Lorsqu'on sait que Claire Etcherelli appartient au mouvement dit de " littérature prolétarienne ", on peut être ou formidablement attiré par son grand roman qui connut un grand succès et fut gratifié du Prix Femina 1967... ou au contraire se dire... encore un tract gauchiste qui va nous embarquer dans l'éternelle antienne de la lutte des classes et autres sujets barbants !

Dans l'un et l'autre cas de figure, je dis gardez-vous de tout jugement hâtif et songez, par exemple, à - À la ligne : feuillets d'usine -, le formidable bouquin du regretté Joseph Ponthus, qui a, ne serait-ce que par son contexte, l'usine et le travail à la chaîne comme parenté avec - Élise ou la vraie vie -. L'un et l'autre prenant racine dans la réalité d'un quotidien très similaire.
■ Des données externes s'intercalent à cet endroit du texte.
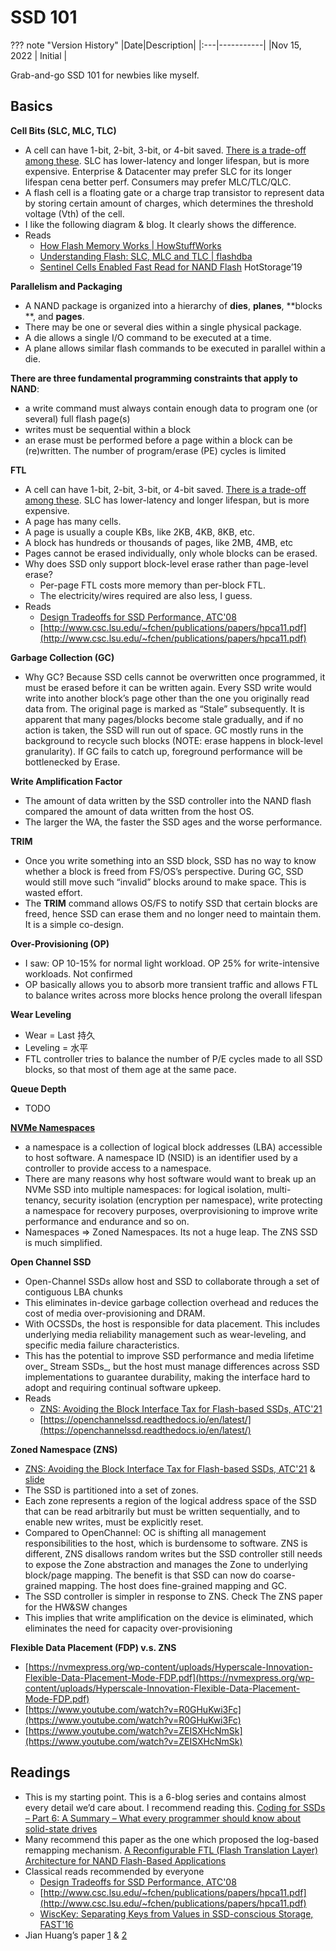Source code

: # SSD 101

??? note "Version History"
	|Date|Description|
	|:---|-----------|
	|Nov 15, 2022 | Initial |


Grab-and-go SSD 101 for newbies like myself.


## Basics

**Cell Bits (SLC, MLC, TLC)**

* A cell can have 1-bit, 2-bit, 3-bit, or 4-bit saved. [There is a trade-off among these](https://flashdba.com/2014/07/03/understanding-flash-slc-mlc-and-tlc/). SLC has lower-latency and longer lifespan, but is more expensive. Enterprise & Datacenter may prefer SLC for its longer lifespan cena better perf. Consumers may prefer MLC/TLC/QLC.
* A flash cell is a floating gate or a charge trap transistor to represent data by storing certain amount of charges, which determines the threshold voltage (Vth) of the cell.
* I like the following diagram & blog. It clearly shows the difference.
* Reads
    * [How Flash Memory Works | HowStuffWorks](https://computer.howstuffworks.com/flash-memory.htm)
    * [Understanding Flash: SLC, MLC and TLC | flashdba](https://flashdba.com/2014/07/03/understanding-flash-slc-mlc-and-tlc/) 
    * [Sentinel Cells Enabled Fast Read for NAND Flash](https://www.usenix.org/system/files/hotstorage19-paper-li.pdf) HotStorage’19 

**Parallelism and Packaging**

* A NAND package is organized into a hierarchy of **dies**,  **planes**,  **blocks **, and **pages**.
* There may be one or several dies within a single physical package.
* A die allows a single I/O command to be executed at a time.
* A plane allows similar flash commands to be executed in parallel within a die.


**There are three fundamental programming constraints that apply to NAND**:

* a write command must always contain enough data to program one (or several) full flash page(s)
*  writes must be sequential within a block
* an erase must be performed before a page within a block can be (re)written. The number of program/erase (PE) cycles is limited

**FTL**

* A cell can have 1-bit, 2-bit, 3-bit, or 4-bit saved. [There is a trade-off among these](https://flashdba.com/2014/07/03/understanding-flash-slc-mlc-and-tlc/). SLC has lower-latency and longer lifespan, but is more expensive.
* A page has many cells.
* A page is usually a couple KBs, like 2KB, 4KB, 8KB, etc.
* A block has hundreds or thousands of pages, like 2MB, 4MB, etc
* Pages cannot be erased individually, only whole blocks can be erased.
* Why does SSD only support block-level erase rather than page-level erase?
    * Per-page FTL costs more memory than per-block FTL.
    * The electricity/wires required are also less, I guess.
* Reads
    * [Design Tradeoffs for SSD Performance, ATC'08](https://www.usenix.org/legacy/event/usenix08/tech/full_papers/agrawal/agrawal.pdf)
    * [http://www.csc.lsu.edu/~fchen/publications/papers/hpca11.pdf](http://www.csc.lsu.edu/~fchen/publications/papers/hpca11.pdf) 

**Garbage Collection (GC)**

* Why GC? Because SSD cells cannot be overwritten once programmed, it must be erased before it can be written again. Every SSD write would write into another block’s page other than the one you originally read data from. The original page is marked as “Stale” subsequently. It is apparent that many pages/blocks become stale gradually, and if no action is taken, the SSD will run out of space. GC mostly runs in the background to recycle such blocks (NOTE: erase happens in block-level granularity). If GC fails to catch up, foreground performance will be bottlenecked by Erase.

**Write Amplification Factor**

* The amount of data written by the SSD controller into the NAND flash compared the amount of data written from the host OS.
* The larger the WA, the faster the SSD ages and the worse performance.

**TRIM**

* Once you write something into an SSD block, SSD has no way to know whether a block is freed from FS/OS’s perspective. During GC, SSD would still move such “invalid” blocks around to make space. This is wasted effort.
* The **TRIM** command allows OS/FS to notify SSD that certain blocks are freed, hence SSD can erase them and no longer need to maintain them. It is a simple co-design.

**Over-Provisioning (OP)**

* I saw: OP 10-15% for normal light workload. OP 25% for write-intensive workloads. Not confirmed
* OP basically allows you to absorb more transient traffic and allows FTL to balance writes across more blocks hence prolong the overall lifespan

**Wear  Leveling**

* Wear = Last 持久
* Leveling = 水平
* FTL controller tries to balance the number of P/E cycles made to all SSD blocks, so that most of them age at the same pace. 

**Queue Depth**

* TODO

**[NVMe Namespaces](https://nvmexpress.org/resources/nvm-express-technology-features/nvme-namespaces/#:~:text=What%20is%20a%20Namespace%3F,provide%20access%20to%20a%20namespace.)**

* a namespace is a collection of logical block addresses (LBA) accessible to host software. A namespace ID (NSID) is an identifier used by a controller to provide access to a namespace.
* There are many reasons why host software would want to break up an NVMe SSD into multiple namespaces: for logical isolation, multi-tenancy, security isolation (encryption per namespace), write protecting a namespace for recovery purposes, overprovisioning to improve write performance and endurance and so on.
* Namespaces => Zoned Namespaces. Its not a huge leap. The ZNS SSD is much simplified.

**Open Channel SSD**

* Open-Channel SSDs allow host and SSD to collaborate through a set of contiguous LBA chunks
* This eliminates in-device garbage collection overhead and reduces the cost of media over-provisioning and DRAM.
* With OCSSDs, the host is responsible for data placement. This includes underlying media reliability management such as wear-leveling, and specific media failure characteristics.
* This has the potential to improve SSD performance and media lifetime over_ Stream SSDs_, but the host must manage differences across SSD implementations to guarantee durability, making the interface hard to adopt and requiring continual software upkeep.
* Reads
    * [ZNS: Avoiding the Block Interface Tax for Flash-based SSDs, ATC'21](https://www.usenix.org/system/files/atc21-bjorling.pdf)
    * [https://openchannelssd.readthedocs.io/en/latest/](https://openchannelssd.readthedocs.io/en/latest/) 

**Zoned Namespace (ZNS)**

* [ZNS: Avoiding the Block Interface Tax for Flash-based SSDs, ATC'21](https://www.usenix.org/system/files/atc21-bjorling.pdf) & [slide](https://www.usenix.org/system/files/atc21_slides_bjorling.pdf)
* The SSD is partitioned into a set of zones.
* Each zone represents a region of the logical address space of the SSD that can be read arbitrarily but must be written sequentially, and to enable new writes, must be explicitly reset.
* Compared to OpenChannel: OC is shifting all management responsibilities to the host, which is burdensome to software. ZNS is different, ZNS disallows random writes but the SSD controller still needs to expose the Zone abstraction and manages the Zone to underlying block/page mapping. The benefit is that SSD can now do coarse-grained mapping. The host does fine-grained mapping and GC. 
* The SSD controller is simpler in response to ZNS. Check The ZNS paper for the HW&SW changes
* This implies that write amplification on the device is eliminated, which eliminates the need for capacity over-provisioning

**Flexible Data Placement (FDP) v.s. ZNS**

* [https://nvmexpress.org/wp-content/uploads/Hyperscale-Innovation-Flexible-Data-Placement-Mode-FDP.pdf](https://nvmexpress.org/wp-content/uploads/Hyperscale-Innovation-Flexible-Data-Placement-Mode-FDP.pdf) 
* [https://www.youtube.com/watch?v=R0GHuKwi3Fc](https://www.youtube.com/watch?v=R0GHuKwi3Fc) 
* [https://www.youtube.com/watch?v=ZEISXHcNmSk](https://www.youtube.com/watch?v=ZEISXHcNmSk) 

## Readings

- This is my starting point. This is a 6-blog series and contains almost every detail we’d care about. I recommend reading this. [Coding for SSDs – Part 6: A Summary – What every programmer should know about solid-state drives](https://codecapsule.com/2014/02/12/coding-for-ssds-part-6-a-summary-what-every-programmer-should-know-about-solid-state-drives/) 
- Many recommend this paper as the one which proposed the log-based remapping mechanism. [A Reconfigurable FTL (Flash Translation Layer) Architecture for NAND Flash-Based Applications](https://people.eecs.berkeley.edu/~kubitron/cs262/handouts/papers/a38-park.pdf) 
- Classical reads recommended by everyone
	- [Design Tradeoffs for SSD Performance, ATC'08](https://www.usenix.org/legacy/event/usenix08/tech/full_papers/agrawal/agrawal.pdf)
	- [http://www.csc.lsu.edu/~fchen/publications/papers/hpca11.pdf](http://www.csc.lsu.edu/~fchen/publications/papers/hpca11.pdf) 
	- [WiscKey: Separating Keys from Values in SSD-conscious Storage, FAST'16](https://www.usenix.org/system/files/conference/fast16/fast16-papers-lu.pdf) 
- Jian Huang’s paper [1](https://platformxlab.github.io/papers/flashmap-isca15.pdf) & [2](https://platformxlab.github.io/papers/flashblox-fast17.pdf)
Ce qui rend le roman de Claire Etcherelli si singulier et d'une certaine façon unique, c'est qu'il embrasse plusieurs thèmes à la fois : l'enfance orpheline, la pauvreté, la vie provinciale opposée au " parisianisme ", l'amour maternel et quasi castrateur d'une soeur aînée pour son frère, le mariage comme échappatoire à la claustration juvénile, l'adultère, la paternité déléguée, l'abandon, la condition et la vie ouvrière, " la fuite monotone et sans hâte du temps " sur une chaîne de montage dans une usine d'automobiles, l'engagement politique, le racisme et l'Amour impossible dans un contexte où le poids de l'Histoire est omniprésent.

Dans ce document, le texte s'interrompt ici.